> _Work instruction_
Give the listing again in full, matching it character for character.

> _Supplied records_
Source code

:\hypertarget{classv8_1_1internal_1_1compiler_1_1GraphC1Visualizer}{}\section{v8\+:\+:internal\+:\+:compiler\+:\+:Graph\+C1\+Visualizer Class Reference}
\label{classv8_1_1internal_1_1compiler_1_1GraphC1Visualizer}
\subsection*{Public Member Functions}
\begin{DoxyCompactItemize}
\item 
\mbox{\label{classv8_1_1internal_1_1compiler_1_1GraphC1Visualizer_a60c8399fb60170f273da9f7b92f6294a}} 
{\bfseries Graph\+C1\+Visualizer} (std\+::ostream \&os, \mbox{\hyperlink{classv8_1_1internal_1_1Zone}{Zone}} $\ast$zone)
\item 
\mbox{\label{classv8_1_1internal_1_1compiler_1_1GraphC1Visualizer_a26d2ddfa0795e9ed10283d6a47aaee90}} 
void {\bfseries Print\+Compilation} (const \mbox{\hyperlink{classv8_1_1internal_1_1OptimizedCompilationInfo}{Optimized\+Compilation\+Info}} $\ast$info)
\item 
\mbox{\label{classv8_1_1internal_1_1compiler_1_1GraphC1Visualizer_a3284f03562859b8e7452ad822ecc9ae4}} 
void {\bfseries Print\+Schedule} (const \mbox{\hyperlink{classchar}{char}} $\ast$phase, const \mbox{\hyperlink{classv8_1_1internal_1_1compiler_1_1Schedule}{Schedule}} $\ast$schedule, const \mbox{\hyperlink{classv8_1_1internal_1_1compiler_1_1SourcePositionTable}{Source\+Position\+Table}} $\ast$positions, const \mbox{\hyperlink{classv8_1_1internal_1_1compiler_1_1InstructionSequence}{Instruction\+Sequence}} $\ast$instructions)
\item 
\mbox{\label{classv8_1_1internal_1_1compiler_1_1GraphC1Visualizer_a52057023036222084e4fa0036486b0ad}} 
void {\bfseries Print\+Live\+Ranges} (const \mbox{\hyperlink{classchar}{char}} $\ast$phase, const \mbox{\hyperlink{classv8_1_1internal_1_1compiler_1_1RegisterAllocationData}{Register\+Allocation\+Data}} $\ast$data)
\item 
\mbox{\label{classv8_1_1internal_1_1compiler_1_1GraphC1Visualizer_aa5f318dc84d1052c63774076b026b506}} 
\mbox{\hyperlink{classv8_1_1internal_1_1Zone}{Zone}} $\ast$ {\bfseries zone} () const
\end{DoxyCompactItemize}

> _Task solution_
Source code

:\hypertarget{classv8_1_1internal_1_1compiler_1_1GraphC1Visualizer}{}\section{v8\+:\+:internal\+:\+:compiler\+:\+:Graph\+C1\+Visualizer Class Reference}
\label{classv8_1_1internal_1_1compiler_1_1GraphC1Visualizer}
\subsection*{Public Member Functions}
\begin{DoxyCompactItemize}
\item 
\mbox{\label{classv8_1_1internal_1_1compiler_1_1GraphC1Visualizer_a60c8399fb60170f273da9f7b92f6294a}} 
{\bfseries Graph\+C1\+Visualizer} (std\+::ostream \&os, \mbox{\hyperlink{classv8_1_1internal_1_1Zone}{Zone}} $\ast$zone)
\item 
\mbox{\label{classv8_1_1internal_1_1compiler_1_1GraphC1Visualizer_a26d2ddfa0795e9ed10283d6a47aaee90}} 
void {\bfseries Print\+Compilation} (const \mbox{\hyperlink{classv8_1_1internal_1_1OptimizedCompilationInfo}{Optimized\+Compilation\+Info}} $\ast$info)
\item 
\mbox{\label{classv8_1_1internal_1_1compiler_1_1GraphC1Visualizer_a3284f03562859b8e7452ad822ecc9ae4}} 
void {\bfseries Print\+Schedule} (const \mbox{\hyperlink{classchar}{char}} $\ast$phase, const \mbox{\hyperlink{classv8_1_1internal_1_1compiler_1_1Schedule}{Schedule}} $\ast$schedule, const \mbox{\hyperlink{classv8_1_1internal_1_1compiler_1_1SourcePositionTable}{Source\+Position\+Table}} $\ast$positions, const \mbox{\hyperlink{classv8_1_1internal_1_1compiler_1_1InstructionSequence}{Instruction\+Sequence}} $\ast$instructions)
\item 
\mbox{\label{classv8_1_1internal_1_1compiler_1_1GraphC1Visualizer_a52057023036222084e4fa0036486b0ad}} 
void {\bfseries Print\+Live\+Ranges} (const \mbox{\hyperlink{classchar}{char}} $\ast$phase, const \mbox{\hyperlink{classv8_1_1internal_1_1compiler_1_1RegisterAllocationData}{Register\+Allocation\+Data}} $\ast$data)
\item 
\mbox{\label{classv8_1_1internal_1_1compiler_1_1GraphC1Visualizer_aa5f318dc84d1052c63774076b026b506}} 
\mbox{\hyperlink{classv8_1_1internal_1_1Zone}{Zone}} $\ast$ {\bfseries zone} () const
\end{DoxyCompactItemize}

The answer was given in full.